Reproduce the whole listing, keeping every character the same.

--- START ---

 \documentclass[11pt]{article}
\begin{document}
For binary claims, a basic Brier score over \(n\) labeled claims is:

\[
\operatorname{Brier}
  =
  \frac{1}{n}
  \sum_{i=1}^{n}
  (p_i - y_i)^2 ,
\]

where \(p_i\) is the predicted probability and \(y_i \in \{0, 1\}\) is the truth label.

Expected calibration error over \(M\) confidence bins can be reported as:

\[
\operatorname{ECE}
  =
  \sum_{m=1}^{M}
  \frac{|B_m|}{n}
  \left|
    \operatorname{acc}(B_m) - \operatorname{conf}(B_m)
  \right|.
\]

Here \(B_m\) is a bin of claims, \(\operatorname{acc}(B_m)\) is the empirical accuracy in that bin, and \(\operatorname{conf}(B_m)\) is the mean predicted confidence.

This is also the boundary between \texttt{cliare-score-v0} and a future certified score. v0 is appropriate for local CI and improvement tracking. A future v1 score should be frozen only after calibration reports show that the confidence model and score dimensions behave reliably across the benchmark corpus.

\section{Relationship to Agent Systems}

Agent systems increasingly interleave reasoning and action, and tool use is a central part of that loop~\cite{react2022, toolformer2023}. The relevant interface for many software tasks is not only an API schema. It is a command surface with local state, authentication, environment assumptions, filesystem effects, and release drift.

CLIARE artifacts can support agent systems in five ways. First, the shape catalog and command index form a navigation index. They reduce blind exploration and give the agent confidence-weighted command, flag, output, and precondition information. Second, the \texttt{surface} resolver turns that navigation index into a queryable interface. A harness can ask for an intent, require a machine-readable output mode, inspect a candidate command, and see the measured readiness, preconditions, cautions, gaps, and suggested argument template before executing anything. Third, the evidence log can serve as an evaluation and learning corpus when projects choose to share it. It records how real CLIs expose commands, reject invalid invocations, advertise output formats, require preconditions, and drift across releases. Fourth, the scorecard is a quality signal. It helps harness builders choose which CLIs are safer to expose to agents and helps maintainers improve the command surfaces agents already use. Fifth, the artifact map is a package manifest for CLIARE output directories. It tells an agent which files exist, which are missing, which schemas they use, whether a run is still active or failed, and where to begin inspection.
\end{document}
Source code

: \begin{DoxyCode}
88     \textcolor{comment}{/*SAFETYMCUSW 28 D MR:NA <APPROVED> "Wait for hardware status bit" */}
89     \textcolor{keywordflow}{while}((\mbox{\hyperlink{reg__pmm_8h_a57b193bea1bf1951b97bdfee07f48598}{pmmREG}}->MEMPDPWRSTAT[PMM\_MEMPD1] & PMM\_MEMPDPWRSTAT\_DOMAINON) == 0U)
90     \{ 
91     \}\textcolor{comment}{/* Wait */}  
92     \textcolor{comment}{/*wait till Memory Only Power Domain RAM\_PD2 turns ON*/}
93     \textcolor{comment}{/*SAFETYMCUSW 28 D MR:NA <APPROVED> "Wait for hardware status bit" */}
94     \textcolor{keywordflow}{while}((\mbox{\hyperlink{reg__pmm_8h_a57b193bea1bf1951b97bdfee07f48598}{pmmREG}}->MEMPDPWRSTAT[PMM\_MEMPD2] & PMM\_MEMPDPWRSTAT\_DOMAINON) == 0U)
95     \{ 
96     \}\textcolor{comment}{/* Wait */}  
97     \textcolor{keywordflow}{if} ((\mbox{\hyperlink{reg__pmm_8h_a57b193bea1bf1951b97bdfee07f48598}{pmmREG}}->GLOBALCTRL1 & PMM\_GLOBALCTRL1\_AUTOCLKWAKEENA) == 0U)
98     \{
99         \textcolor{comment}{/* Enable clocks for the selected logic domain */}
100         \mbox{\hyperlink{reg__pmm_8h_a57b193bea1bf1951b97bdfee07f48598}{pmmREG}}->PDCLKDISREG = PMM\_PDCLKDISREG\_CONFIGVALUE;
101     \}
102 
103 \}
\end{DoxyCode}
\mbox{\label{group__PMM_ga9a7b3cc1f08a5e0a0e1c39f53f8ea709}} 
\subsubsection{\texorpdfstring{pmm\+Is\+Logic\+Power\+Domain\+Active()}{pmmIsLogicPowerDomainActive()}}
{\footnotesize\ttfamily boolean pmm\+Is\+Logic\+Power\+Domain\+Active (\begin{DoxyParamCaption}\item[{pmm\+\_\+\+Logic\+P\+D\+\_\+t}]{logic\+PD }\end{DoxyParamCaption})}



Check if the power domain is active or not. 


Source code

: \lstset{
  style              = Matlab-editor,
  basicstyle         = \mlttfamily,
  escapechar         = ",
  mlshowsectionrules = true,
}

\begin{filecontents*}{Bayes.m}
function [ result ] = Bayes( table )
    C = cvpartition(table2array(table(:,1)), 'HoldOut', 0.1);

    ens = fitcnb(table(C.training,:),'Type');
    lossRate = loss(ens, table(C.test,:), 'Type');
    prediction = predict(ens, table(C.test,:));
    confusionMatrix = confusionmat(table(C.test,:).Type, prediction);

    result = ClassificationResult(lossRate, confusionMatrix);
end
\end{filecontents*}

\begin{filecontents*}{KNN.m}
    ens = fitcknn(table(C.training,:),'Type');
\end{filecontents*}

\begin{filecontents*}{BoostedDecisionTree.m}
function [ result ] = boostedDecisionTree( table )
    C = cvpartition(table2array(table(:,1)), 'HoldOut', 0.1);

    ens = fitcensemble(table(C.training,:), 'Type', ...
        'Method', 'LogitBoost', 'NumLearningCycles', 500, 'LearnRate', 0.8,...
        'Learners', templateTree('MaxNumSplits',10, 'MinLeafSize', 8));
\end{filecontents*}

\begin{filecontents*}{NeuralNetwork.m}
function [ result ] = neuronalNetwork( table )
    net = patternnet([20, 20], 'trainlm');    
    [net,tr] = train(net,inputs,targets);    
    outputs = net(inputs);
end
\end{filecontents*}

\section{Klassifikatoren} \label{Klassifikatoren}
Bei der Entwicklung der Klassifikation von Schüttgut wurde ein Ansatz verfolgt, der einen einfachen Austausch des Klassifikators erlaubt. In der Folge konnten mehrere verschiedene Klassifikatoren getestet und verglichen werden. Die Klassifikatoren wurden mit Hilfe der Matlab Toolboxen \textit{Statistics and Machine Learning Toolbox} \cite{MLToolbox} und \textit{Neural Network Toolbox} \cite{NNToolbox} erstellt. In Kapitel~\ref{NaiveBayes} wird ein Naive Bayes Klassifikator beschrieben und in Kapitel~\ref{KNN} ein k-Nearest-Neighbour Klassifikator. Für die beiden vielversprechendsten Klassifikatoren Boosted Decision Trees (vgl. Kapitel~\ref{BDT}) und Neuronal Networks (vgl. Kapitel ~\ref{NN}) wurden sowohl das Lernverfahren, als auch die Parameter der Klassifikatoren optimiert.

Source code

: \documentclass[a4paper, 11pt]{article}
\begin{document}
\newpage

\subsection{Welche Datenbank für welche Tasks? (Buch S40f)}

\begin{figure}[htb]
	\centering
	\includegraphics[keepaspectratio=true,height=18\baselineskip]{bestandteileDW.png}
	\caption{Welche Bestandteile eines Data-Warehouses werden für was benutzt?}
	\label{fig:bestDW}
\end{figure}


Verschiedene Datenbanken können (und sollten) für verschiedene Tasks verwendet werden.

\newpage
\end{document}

--- END ---

→ FINAL ANSWER:
 \documentclass[11pt]{article}
\begin{document}
For binary claims, a basic Brier score over \(n\) labeled claims is:

\[
\operatorname{Brier}
  =
  \frac{1}{n}
  \sum_{i=1}^{n}
  (p_i - y_i)^2 ,
\]

where \(p_i\) is the predicted probability and \(y_i \in \{0, 1\}\) is the truth label.

Expected calibration error over \(M\) confidence bins can be reported as:

\[
\operatorname{ECE}
  =
  \sum_{m=1}^{M}
  \frac{|B_m|}{n}
  \left|
    \operatorname{acc}(B_m) - \operatorname{conf}(B_m)
  \right|.
\]

Here \(B_m\) is a bin of claims, \(\operatorname{acc}(B_m)\) is the empirical accuracy in that bin, and \(\operatorname{conf}(B_m)\) is the mean predicted confidence.

This is also the boundary between \texttt{cliare-score-v0} and a future certified score. v0 is appropriate for local CI and improvement tracking. A future v1 score should be frozen only after calibration reports show that the confidence model and score dimensions behave reliably across the benchmark corpus.

\section{Relationship to Agent Systems}

Agent systems increasingly interleave reasoning and action, and tool use is a central part of that loop~\cite{react2022, toolformer2023}. The relevant interface for many software tasks is not only an API schema. It is a command surface with local state, authentication, environment assumptions, filesystem effects, and release drift.

CLIARE artifacts can support agent systems in five ways. First, the shape catalog and command index form a navigation index. They reduce blind exploration and give the agent confidence-weighted command, flag, output, and precondition information. Second, the \texttt{surface} resolver turns that navigation index into a queryable interface. A harness can ask for an intent, require a machine-readable output mode, inspect a candidate command, and see the measured readiness, preconditions, cautions, gaps, and suggested argument template before executing anything. Third, the evidence log can serve as an evaluation and learning corpus when projects choose to share it. It records how real CLIs expose commands, reject invalid invocations, advertise output formats, require preconditions, and drift across releases. Fourth, the scorecard is a quality signal. It helps harness builders choose which CLIs are safer to expose to agents and helps maintainers improve the command surfaces agents already use. Fifth, the artifact map is a package manifest for CLIARE output directories. It tells an agent which files exist, which are missing, which schemas they use, whether a run is still active or failed, and where to begin inspection.
\end{document}
Source code

: \begin{DoxyCode}
88     \textcolor{comment}{/*SAFETYMCUSW 28 D MR:NA <APPROVED> "Wait for hardware status bit" */}
89     \textcolor{keywordflow}{while}((\mbox{\hyperlink{reg__pmm_8h_a57b193bea1bf1951b97bdfee07f48598}{pmmREG}}->MEMPDPWRSTAT[PMM\_MEMPD1] & PMM\_MEMPDPWRSTAT\_DOMAINON) == 0U)
90     \{ 
91     \}\textcolor{comment}{/* Wait */}  
92     \textcolor{comment}{/*wait till Memory Only Power Domain RAM\_PD2 turns ON*/}
93     \textcolor{comment}{/*SAFETYMCUSW 28 D MR:NA <APPROVED> "Wait for hardware status bit" */}
94     \textcolor{keywordflow}{while}((\mbox{\hyperlink{reg__pmm_8h_a57b193bea1bf1951b97bdfee07f48598}{pmmREG}}->MEMPDPWRSTAT[PMM\_MEMPD2] & PMM\_MEMPDPWRSTAT\_DOMAINON) == 0U)
95     \{ 
96     \}\textcolor{comment}{/* Wait */}  
97     \textcolor{keywordflow}{if} ((\mbox{\hyperlink{reg__pmm_8h_a57b193bea1bf1951b97bdfee07f48598}{pmmREG}}->GLOBALCTRL1 & PMM\_GLOBALCTRL1\_AUTOCLKWAKEENA) == 0U)
98     \{
99         \textcolor{comment}{/* Enable clocks for the selected logic domain */}
100         \mbox{\hyperlink{reg__pmm_8h_a57b193bea1bf1951b97bdfee07f48598}{pmmREG}}->PDCLKDISREG = PMM\_PDCLKDISREG\_CONFIGVALUE;
101     \}
102 
103 \}
\end{DoxyCode}
\mbox{\label{group__PMM_ga9a7b3cc1f08a5e0a0e1c39f53f8ea709}} 
\subsubsection{\texorpdfstring{pmm\+Is\+Logic\+Power\+Domain\+Active()}{pmmIsLogicPowerDomainActive()}}
{\footnotesize\ttfamily boolean pmm\+Is\+Logic\+Power\+Domain\+Active (\begin{DoxyParamCaption}\item[{pmm\+\_\+\+Logic\+P\+D\+\_\+t}]{logic\+PD }\end{DoxyParamCaption})}



Check if the power domain is active or not. 


Source code

: \lstset{
  style              = Matlab-editor,
  basicstyle         = \mlttfamily,
  escapechar         = ",
  mlshowsectionrules = true,
}

\begin{filecontents*}{Bayes.m}
function [ result ] = Bayes( table )
    C = cvpartition(table2array(table(:,1)), 'HoldOut', 0.1);

    ens = fitcnb(table(C.training,:),'Type');
    lossRate = loss(ens, table(C.test,:), 'Type');
    prediction = predict(ens, table(C.test,:));
    confusionMatrix = confusionmat(table(C.test,:).Type, prediction);

    result = ClassificationResult(lossRate, confusionMatrix);
end
\end{filecontents*}

\begin{filecontents*}{KNN.m}
    ens = fitcknn(table(C.training,:),'Type');
\end{filecontents*}

\begin{filecontents*}{BoostedDecisionTree.m}
function [ result ] = boostedDecisionTree( table )
    C = cvpartition(table2array(table(:,1)), 'HoldOut', 0.1);

    ens = fitcensemble(table(C.training,:), 'Type', ...
        'Method', 'LogitBoost', 'NumLearningCycles', 500, 'LearnRate', 0.8,...
        'Learners', templateTree('MaxNumSplits',10, 'MinLeafSize', 8));
\end{filecontents*}

\begin{filecontents*}{NeuralNetwork.m}
function [ result ] = neuronalNetwork( table )
    net = patternnet([20, 20], 'trainlm');    
    [net,tr] = train(net,inputs,targets);    
    outputs = net(inputs);
end
\end{filecontents*}

\section{Klassifikatoren} \label{Klassifikatoren}
Bei der Entwicklung der Klassifikation von Schüttgut wurde ein Ansatz verfolgt, der einen einfachen Austausch des Klassifikators erlaubt. In der Folge konnten mehrere verschiedene Klassifikatoren getestet und verglichen werden. Die Klassifikatoren wurden mit Hilfe der Matlab Toolboxen \textit{Statistics and Machine Learning Toolbox} \cite{MLToolbox} und \textit{Neural Network Toolbox} \cite{NNToolbox} erstellt. In Kapitel~\ref{NaiveBayes} wird ein Naive Bayes Klassifikator beschrieben und in Kapitel~\ref{KNN} ein k-Nearest-Neighbour Klassifikator. Für die beiden vielversprechendsten Klassifikatoren Boosted Decision Trees (vgl. Kapitel~\ref{BDT}) und Neuronal Networks (vgl. Kapitel ~\ref{NN}) wurden sowohl das Lernverfahren, als auch die Parameter der Klassifikatoren optimiert.

Source code

: \documentclass[a4paper, 11pt]{article}
\begin{document}
\newpage

\subsection{Welche Datenbank für welche Tasks? (Buch S40f)}

\begin{figure}[htb]
	\centering
	\includegraphics[keepaspectratio=true,height=18\baselineskip]{bestandteileDW.png}
	\caption{Welche Bestandteile eines Data-Warehouses werden für was benutzt?}
	\label{fig:bestDW}
\end{figure}


Verschiedene Datenbanken können (und sollten) für verschiedene Tasks verwendet werden.

\newpage
\end{document}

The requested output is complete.